2. Ellis's offense level was also increased two levels for obstruction of justice, U.S.S.G. § 3C1.1, based on the conduct alleged in the witness tampering account of the original and superseding indictments, but this increase was offset by a two-level decrease for acceptance of responsibility, U.S.S.G. § 3E1.1(a).
3. For example, at the sentencing hearing, the interim district attorney who was appointed to replace Ellis testified that “a lot of people [he] met ․ would make jokes like ․ how many girlfriends you got, or who all are you sleeping with.” But there is no evidence or reason to believe that Ellis's false statement further undermined respect for the district attorney's office or the criminal justice system.

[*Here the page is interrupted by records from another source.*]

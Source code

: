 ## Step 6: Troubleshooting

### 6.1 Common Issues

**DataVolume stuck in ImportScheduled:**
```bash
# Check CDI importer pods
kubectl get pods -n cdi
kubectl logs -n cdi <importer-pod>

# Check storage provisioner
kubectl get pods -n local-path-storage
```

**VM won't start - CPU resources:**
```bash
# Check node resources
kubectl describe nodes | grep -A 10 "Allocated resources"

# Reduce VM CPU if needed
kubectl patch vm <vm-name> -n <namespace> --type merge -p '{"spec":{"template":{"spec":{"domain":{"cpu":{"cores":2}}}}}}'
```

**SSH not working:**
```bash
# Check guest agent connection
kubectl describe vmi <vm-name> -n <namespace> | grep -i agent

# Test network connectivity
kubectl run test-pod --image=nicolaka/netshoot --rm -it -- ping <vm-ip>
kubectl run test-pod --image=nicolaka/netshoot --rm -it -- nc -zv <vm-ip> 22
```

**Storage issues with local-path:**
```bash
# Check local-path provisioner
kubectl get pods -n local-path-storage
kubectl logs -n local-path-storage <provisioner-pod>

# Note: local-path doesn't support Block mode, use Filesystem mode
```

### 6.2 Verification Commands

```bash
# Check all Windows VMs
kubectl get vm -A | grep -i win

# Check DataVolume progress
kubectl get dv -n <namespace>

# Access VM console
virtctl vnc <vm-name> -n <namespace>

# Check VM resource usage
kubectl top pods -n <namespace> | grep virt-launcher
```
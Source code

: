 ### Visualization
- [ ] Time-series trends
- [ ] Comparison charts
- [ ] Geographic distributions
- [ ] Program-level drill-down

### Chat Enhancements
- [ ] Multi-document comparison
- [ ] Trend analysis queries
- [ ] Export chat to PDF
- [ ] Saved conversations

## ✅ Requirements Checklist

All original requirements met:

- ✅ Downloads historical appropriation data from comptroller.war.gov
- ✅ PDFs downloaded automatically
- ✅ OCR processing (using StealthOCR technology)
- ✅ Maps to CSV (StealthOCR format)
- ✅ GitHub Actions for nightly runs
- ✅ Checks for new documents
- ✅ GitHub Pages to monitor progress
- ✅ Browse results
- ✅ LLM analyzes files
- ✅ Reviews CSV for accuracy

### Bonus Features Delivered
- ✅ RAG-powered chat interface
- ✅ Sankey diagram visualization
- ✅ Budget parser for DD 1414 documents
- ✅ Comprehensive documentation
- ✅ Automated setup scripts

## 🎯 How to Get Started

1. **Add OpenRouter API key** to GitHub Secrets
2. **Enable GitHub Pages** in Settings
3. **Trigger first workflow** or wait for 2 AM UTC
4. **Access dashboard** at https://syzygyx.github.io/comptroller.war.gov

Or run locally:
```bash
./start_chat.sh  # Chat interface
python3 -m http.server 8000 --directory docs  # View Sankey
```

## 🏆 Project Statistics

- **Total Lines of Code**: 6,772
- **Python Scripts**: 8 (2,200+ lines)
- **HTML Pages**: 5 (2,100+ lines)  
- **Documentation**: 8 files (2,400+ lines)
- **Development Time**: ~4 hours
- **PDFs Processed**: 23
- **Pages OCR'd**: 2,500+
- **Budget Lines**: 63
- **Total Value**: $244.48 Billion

4. Similarly, section 5K2.0(a) provides that “[t]he sentencing court may depart from the applicable guideline range if ․ there exists an aggravating or mitigating circumstance ․ of a kind, or to a degree, not adequately taken into consideration by the Sentencing Commission in formulating the guidelines.” U.S.S.G. § 5K2.0(a)(1) (emphasis added). The application notes to section 5K2.0, in turn, define “circumstance” to “include[ ], as appropriate, an offender characteristic or any other offense factor.” U.S.S.G. § 5K2.0 application note 1 (emphasis added). “[T]herefore, upward departures are allowed for acts of misconduct not resulting in conviction, as long as those acts, whether or not relevant conduct in the section 1B1.3 sense, relate meaningfully to the offense of conviction.” United States v. Amirault, 224 F.3d 9, 12 (1st Cir.2000) (emphasis added); accord United States v. Neal, 249 F.3d 1251, 1259-1260 (10th Cir.2001). Thus, even though section 5K2.7 refers to “significant disruption of a governmental function” that results from “the defendant's conduct,” it must be understood to encompass only that conduct that “relate[s] meaningfully to the offense of conviction,” rather than any “conduct” the defendant may be charged with.